Recently I watched John Oliver's take on standardized testing (if you'd like to you can watch it here: https://www.youtube.com/watch?v=J6lyURyVz7k) and I had my own feelings about it as well. My life has been a standard deviation of tests. I was born in 1992 and by the time I was nine in 2001 Bush initiated the No Child Left Behind Act and I began to see an increase in tests at school. I went through many tests when I was younger and the tests only built. In the 3rd grade when we were taught to write cursive I was constantly badgered for my bad hand writing and the inability to fill in the bubbles on tests correctly, they were not dark enough. Then in the fifth grade they tested me and figured out I had Dysgraphia, which not only causes the tremors in my hands, but also my bad hand writing. With the new diagnosis and poor CSAP (Colorado Model Content Standards) scores I was placed in Special Ed Class a sweltering white trailer on the asphalt outside of the Middle School. Special ED was a strange place for the school to put those of us who didn't test well or didn't know how to test. In Special Ed we were faced with even more tests to improve our reading scores. We were given the SRA (Student Reading Assessment) a test, that seemed it was made for a third grader rather than a 6th grader. I got out of Special Ed, but was still required to go through SRA classes every single year in Middle School. By the seventh grade tests showed I was writing at a 9th grade level, but I was testing at a 5th grade level for math. At the end of the Eighth grade right before summer came I was tested and diagnosed with a form of High Functioning Autism known as Asperger Syndrome. 
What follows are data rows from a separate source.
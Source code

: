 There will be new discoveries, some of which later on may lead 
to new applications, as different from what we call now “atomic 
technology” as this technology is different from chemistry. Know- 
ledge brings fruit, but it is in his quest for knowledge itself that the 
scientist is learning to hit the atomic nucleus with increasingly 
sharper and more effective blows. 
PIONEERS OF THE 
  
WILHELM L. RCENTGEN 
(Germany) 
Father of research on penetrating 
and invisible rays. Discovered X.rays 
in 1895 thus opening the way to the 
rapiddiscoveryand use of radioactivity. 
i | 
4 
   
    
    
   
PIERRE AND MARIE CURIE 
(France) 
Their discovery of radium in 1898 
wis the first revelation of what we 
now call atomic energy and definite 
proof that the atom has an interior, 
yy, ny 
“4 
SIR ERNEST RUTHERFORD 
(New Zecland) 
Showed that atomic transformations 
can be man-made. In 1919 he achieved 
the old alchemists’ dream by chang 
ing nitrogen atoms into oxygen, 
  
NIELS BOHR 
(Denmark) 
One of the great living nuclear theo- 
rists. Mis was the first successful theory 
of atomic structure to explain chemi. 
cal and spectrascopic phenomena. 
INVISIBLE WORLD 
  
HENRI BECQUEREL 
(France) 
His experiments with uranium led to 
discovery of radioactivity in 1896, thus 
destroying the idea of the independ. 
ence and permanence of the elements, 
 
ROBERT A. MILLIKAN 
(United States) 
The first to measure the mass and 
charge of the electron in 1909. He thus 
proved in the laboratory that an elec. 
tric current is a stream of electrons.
When I got of High School I hoped that there would be an end to testing, but there was only more. Teachers took time away from their teaching to teach us how to test. We continued with CSAP and on top of that we had additional math and writing tests every semester to see if we improved. By senior year I was all too familiar with testing, but we began to prepare for a new kind of test, the ultimate test, ACT. We were taught to speed through the test, yet take our time, an oxymoron unto itself. We were taught to speed read in order to get all our answers down. When the time came to take the test we were made to think we were skillfully prepared. The added pressure of time only added to the stress of taking the test. I scored low on the ACT not enough to skip the Accuplacer required to get into Front Range Community College. I wondered if would be able to get out of the Accuplacer because of my autism, but I learned a hard unwavering truth: When you become an adult with autism there is no more help from school for you. The only help given is extra time on tests and the possibility of using a laptop in class to take notes. I took the Accuplacer test and placed into an intermediate class for English, but I failed to place in Math meaning I would have to pay to take the Accuplacer again so that I could get into an intermediate Math class and Math class in the same semester. Though there have been egregious tests I have learned to excel in spite of them. I am member of Phi Theta Kappa and an honor student. So what has testing taught me? Testing has taught me two things: 

1. It is a select skill that all too few students have acquired
2. I am not good at taking tests.


What does this mean? America has taught its students to test and to test well. If you can test well, maybe you can go to college. If you test well maybe you can get your degree. If you test well you can get another advanced degree. If you get a degree maybe you can get a job even though you don't require the job experience for it. Once you get out in the real world it’s the set of skills you've been given and not the exactness of how you've taken a test. Do you see the problem? The problem is always maybe there is no definite yes. Why should college hinge on a single test that if you fail you are barred from your degree until you succeed? Shouldn't college be opened to all those who want to strive to achieve? Shouldn't college be a place not of privilege and eventual poverty, but of a place promise and hopes for a brighter future?